MediaTek has doubled its 2026 AI chip revenue target to $2 billion and is gunning for hyperscaler custom silicon business that Broadcom has dominated for years, as investors rotate out of TSMC and into the Taiwanese chipmaker at a pace not seen in over a decade.
The numbers are hard to dismiss. MediaTek's stock has gained roughly 150% year-to-date, outperforming TSMC by the widest margin since 2009, and its April announcement doubling the 2026 AI ASIC revenue target from $1 billion to $2 billion landed with real force. But the more interesting question is not whether MediaTek has had a good year. It is whether the company, long identified as a budget-tier smartphone chip supplier trailing Qualcomm, has genuinely earned a seat at the table where Broadcom and Marvell have held court for years.
The primary evidence that it has: Google. MediaTek's first major AI accelerator program for a U.S. hyperscaler, widely understood to sit within Google's TPU development pipeline, is on schedule, with the company now targeting $2 billion in AI ASIC revenue for 2026. A second AI accelerator project is already in development, aimed at volume production by end-2027. At the company's 2026 analyst day, management described multi-year order visibility for its data center line and laid out a target of 10 to 15 percent of what it estimates will be a $70 to $80 billion AI ASIC total addressable market by 2027. That is not a roadmap slide. That is a commitment.
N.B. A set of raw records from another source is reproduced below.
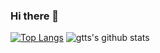 ### Hi there 👋


[![Top Langs](https://github-readme-stats.vercel.app/api/top-langs/?username=mcgtts&hide=html)](https://github.com/anuraghazra/github-readme-stats)
![gtts's github stats](https://github-readme-stats.vercel.app/api?username=mcgtts&show_icons=true&theme=radical)

<!--
**mcgtts/mcgtts** is a ✨ _special_ ✨ repository because its `README.md` (this file) appears on your GitHub profile.

Here are some ideas to get you started:

- 🔭 I’m currently working on ...
- 🌱 I’m currently learning ...
- 👯 I’m looking to collaborate on ...
- 🤔 I’m looking for help with ...
- 💬 Ask me about ...
- 📫 How to reach me: ...
- 😄 Pronouns: ...
- ⚡ Fun fact: ...
-->
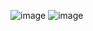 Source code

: ![image](https://user-images.githubusercontent.com/49836053/145173289-4b353ce8-0747-4d74-a4d9-6f38a380edff.png)
![image](https://user-images.githubusercontent.com/49836053/145173303-cc1cb62e-a515-4701-83bd-467c449176b3.png)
Broadcom's position in this market makes clear what MediaTek is actually up against. As CNBC's analysis of Broadcom's latest earnings made clear, the company reported $10.8 billion in AI semiconductor revenue in Q2 fiscal 2026 after posting $8.4 billion in the prior quarter, and together with Marvell controls an estimated 95% of the custom AI ASIC co-design market. Those relationships run deep. Broadcom has co-designed Google's TPUs for years and holds Meta's MTIA chips as another flagship program. More than brand loyalty, Broadcom and Marvell own the networking-to-compute interconnect fabric installed in many hyperscaler data centers, which means switching partners is not a simple procurement call. It is an architectural overhaul.
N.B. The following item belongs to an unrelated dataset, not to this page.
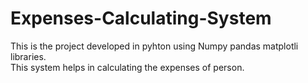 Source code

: # Expenses-Calculating-System
This is the project developed in pyhton using Numpy pandas matplotli libraries. 
</br>
This system helps in calculating the expenses of person.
Still, Google is doing something deliberate. Reports suggest the company is introducing MediaTek into its supply chain not to replace Broadcom but to use it as competitive pressure on pricing. That is a real foothold. Even playing second fiddle in a Google program at $2 billion in annual revenue is a meaningful business, and Google's willingness to run parallel development tracks tells you something about how much leverage Broadcom currently enjoys in contract negotiations. MediaTek's cost structure, honed over years of competing in price-sensitive smartphone markets, may be precisely what hyperscalers want when they push into inference workloads that do not demand Broadcom's most sophisticated training silicon. Custom AI chip shipments are forecast to grow at triple the rate of GPU shipments in 2026, and the inference tier is where that growth concentrates.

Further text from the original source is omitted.